→ **Task item**
Your answer consists of the lines in the data that contain "close". Copy each of them.

*** Available data Section Begins ***

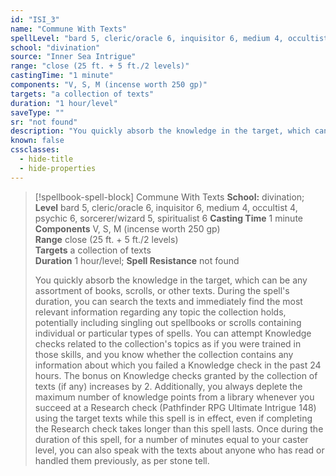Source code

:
 ```yaml
---
id: "ISI_3"
name: "Commune With Texts"
spellLevel: "bard 5, cleric/oracle 6, inquisitor 6, medium 4, occultist 4, psychic 6, sorcerer/wizard 5, spiritualist 6"
school: "divination"
source: "Inner Sea Intrigue"
range: "close (25 ft. + 5 ft./2 levels)"
castingTime: "1 minute"
components: "V, S, M (incense worth 250 gp)"
targets: "a collection of texts"
duration: "1 hour/level"
saveType: ""
sr: "not found"
description: "You quickly absorb the knowledge in the target, which can be any assortment of books, scrolls, or other texts. During the spell's duration, you can search the texts and immediately find the most relevant information regarding any topic the collection holds, potentially including singling out spellbooks or scrolls containing individual or particular types of spells. You can attempt Knowledge checks related to the collection's topics as if you were trained in those skills, and you know whether the collection contains any information about which you failed a Knowledge check in the past 24 hours. The bonus on Knowledge checks granted by the collection of texts (if any) increases by 2.  Additionally, you always deplete the maximum number of knowledge points from a library whenever you succeed at a Research check (Pathfinder RPG Ultimate Intrigue 148) using the target texts while this spell is in effect, even if completing the Research check takes longer than this spell lasts. Once during the duration of this spell, for a number of minutes equal to your caster level, you can also speak with the texts about anyone who has read or handled them previously, as per stone tell."
known: false
cssclasses:
  - hide-title
  - hide-properties
---
```


> [!spellbook-spell-block] Commune With Texts
> **School:** divination; **Level** bard 5, cleric/oracle 6, inquisitor 6, medium 4, occultist 4, psychic 6, sorcerer/wizard 5, spiritualist 6
> **Casting Time** 1 minute  
> **Components** V, S, M (incense worth 250 gp)  
> **Range** close (25 ft. + 5 ft./2 levels)  
> **Targets** a collection of texts  
> **Duration** 1 hour/level; **Spell Resistance** not found
> 
> You quickly absorb the knowledge in the target, which can be any assortment of books, scrolls, or other texts. During the spell's duration, you can search the texts and immediately find the most relevant information regarding any topic the collection holds, potentially including singling out spellbooks or scrolls containing individual or particular types of spells. You can attempt Knowledge checks related to the collection's topics as if you were trained in those skills, and you know whether the collection contains any information about which you failed a Knowledge check in the past 24 hours. The bonus on Knowledge checks granted by the collection of texts (if any) increases by 2.  Additionally, you always deplete the maximum number of knowledge points from a library whenever you succeed at a Research check (Pathfinder RPG Ultimate Intrigue 148) using the target texts while this spell is in effect, even if completing the Research check takes longer than this spell lasts. Once during the duration of this spell, for a number of minutes equal to your caster level, you can also speak with the texts about anyone who has read or handled them previously, as per stone tell.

*** Available data Section Ends ***

→ **Completed exercise**
range: "close (25 ft. + 5 ft./2 levels)"
> **Range** close (25 ft. + 5 ft./2 levels)  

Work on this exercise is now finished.